EXERCISE MATERIALS
BEGIN
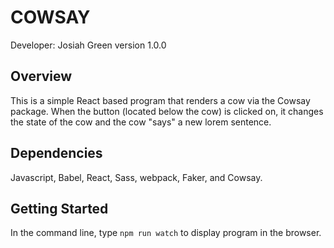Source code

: # COWSAY
Developer: Josiah Green
version 1.0.0

## Overview

This is a simple React based program that renders a cow via the Cowsay package. When the button (located below the cow) is clicked on, it changes the state of the cow and the cow "says" a new lorem sentence.

## Dependencies

Javascript, Babel, React, Sass, webpack, Faker, and Cowsay. 

## Getting Started

In the command line, type ```npm run watch``` to display program in the browser.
END
EXERCISE OBJECTIVE
Every line of the listing above is to be repeated exactly, with its pictures left out.

ANSWER SPACE
Source code

: # COWSAY
Developer: Josiah Green
version 1.0.0

## Overview

This is a simple React based program that renders a cow via the Cowsay package. When the button (located below the cow) is clicked on, it changes the state of the cow and the cow "says" a new lorem sentence.

## Dependencies

Javascript, Babel, React, Sass, webpack, Faker, and Cowsay. 

## Getting Started

In the command line, type ```npm run watch``` to display program in the browser.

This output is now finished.